Scientists discover new kind of small-cell lung cancer

Researchers have discovered a new kind of small-cell lung cancer (SCLC). The discovery paves the way for developing personalized medicine approaches to target this previously unnoticed form of the disease.

"Cancer is not one thing, it's actually hundreds of distinct diseases." This common refrain helps explain the frustrating experience oncologists have in testing a promising new drug only to find that it works well in some patients but fails for the majority. Such experiences have led researchers to believe that the more they can distinguish tumor types based on meaningful biological signatures, the better chance they have of finding subsets of patients that will respond to specific drug candidates.

One type of cancer in desperate need of new drug is SCLC, a cancer without a specific treatment that often spreads early. Chemotherapy, radiotherapy, and surgery enable only 6% of patients to survive 5 years from the time of their diagnosis. About 10%-15% of all lung cancers are SCLC.

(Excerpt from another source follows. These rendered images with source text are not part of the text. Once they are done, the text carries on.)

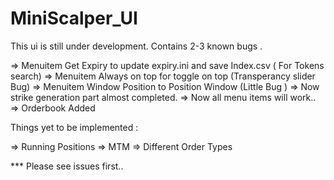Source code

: # MiniScalper_UI
This ui is still under development. Contains 2-3 known bugs .

=> Menuitem Get Expiry to update expiry.ini and save Index.csv ( For Tokens search)
=> Menuitem Always on top for toggle on top (Transperancy slider Bug)
=> Menuitem Window Position to Position Window (Little Bug ) 
=> Now strike generation part almost completed. 
=> Now all menu items will work..
=> Orderbook Added

Things yet to be implemented :

=> Running Positions
=> MTM
=> Different Order Types

*** Please see issues first.. 

 
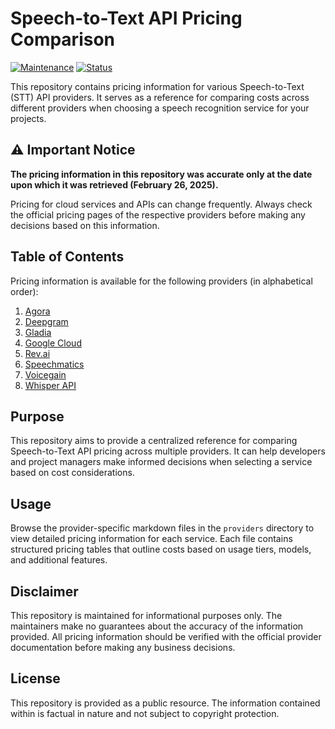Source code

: # Speech-to-Text API Pricing Comparison

[![Maintenance](https://img.shields.io/badge/Maintenance-Not%20Intended-red.svg)](https://github.com/danielmiessler/STT-Price-Points-260225)
[![Status](https://img.shields.io/badge/Status-One--time%20Project-blue.svg)](https://github.com/danielmiessler/STT-Price-Points-260225)

This repository contains pricing information for various Speech-to-Text (STT) API providers. It serves as a reference for comparing costs across different providers when choosing a speech recognition service for your projects.

## ⚠️ Important Notice

**The pricing information in this repository was accurate only at the date upon which it was retrieved (February 26, 2025).**

Pricing for cloud services and APIs can change frequently. Always check the official pricing pages of the respective providers before making any decisions based on this information.

## Table of Contents

Pricing information is available for the following providers (in alphabetical order):

1. [Agora](providers/agora.md)
2. [Deepgram](providers/deepgram.md)
3. [Gladia](providers/gladia.md)
4. [Google Cloud](providers/google-cloud.md)
5. [Rev.ai](providers/rev-ai.md)
6. [Speechmatics](providers/speechmatics.md)
7. [Voicegain](providers/voicegain.md)
8. [Whisper API](providers/whisperapi.md)

## Purpose

This repository aims to provide a centralized reference for comparing Speech-to-Text API pricing across multiple providers. It can help developers and project managers make informed decisions when selecting a service based on cost considerations.

## Usage

Browse the provider-specific markdown files in the `providers` directory to view detailed pricing information for each service. Each file contains structured pricing tables that outline costs based on usage tiers, models, and additional features.

## Disclaimer

This repository is maintained for informational purposes only. The maintainers make no guarantees about the accuracy of the information provided. All pricing information should be verified with the official provider documentation before making any business decisions.

## License

This repository is provided as a public resource. The information contained within is factual in nature and not subject to copyright protection.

Fresh insight comes from an analysis of gene activity in human SCLC tumors that is reported today in Genes & Development. It reveals an unexpected activity pattern in around 20% of samples. The research team, led by Christopher Vakoc, M.D., Ph.D., a Cold Spring Harbor Laboratory (CSHL) Associate Professor, found a paucity of neuroendocrine markers in pulmonary neuroendocrine cells, a cell type thought to be the source of SCLC.

To further characterize this minority of cells, Vakoc and colleagues used a method they developed in 2015 that employs the gene-editing tool CRISPR to screen for specific proteins that are critical to the growth of various human cancer cell lines, including SCLC lines. Using this "CRISPR screen," the team found that a transcription factor called POU2F3 is expressed exclusively in the minority of SCLC tumors with low levels of neuroendocrine markers. It turns out that this variant form of SCLC tumors are derived from a separate class of rare cells called tuft cells.

"We were using the CRISPR screen to discover new vulnerabilities in this disease that we didn't know about before," Vakoc says. "The surprise is that in the process, we discovered a new form of lung cancer."

Developing drugs that specifically target the function of POU2F3 may be particularly effective in the subset of patients with tumors that express high levels of this transcription factor.

"In the past, we've lumped the different forms of SCLC together because they look similar on a microscope slide, but we now have some molecular tests that can easily discriminate these malignancies," says postdoctoral investigator Yu-Han Huang, first author on the new paper. "Our findings suggest that we should be designing clinical studies for them separately, to find therapies that might cater to the different types of tumor."

Vakoc's team is currently looking for collaborators to do preclinical tests in mice to test compounds that target POU2F3. They also plan to use their CRISPR-based stress test to look for variant types of pancreas cancer which they hope might provide similarly specific targets for treatments.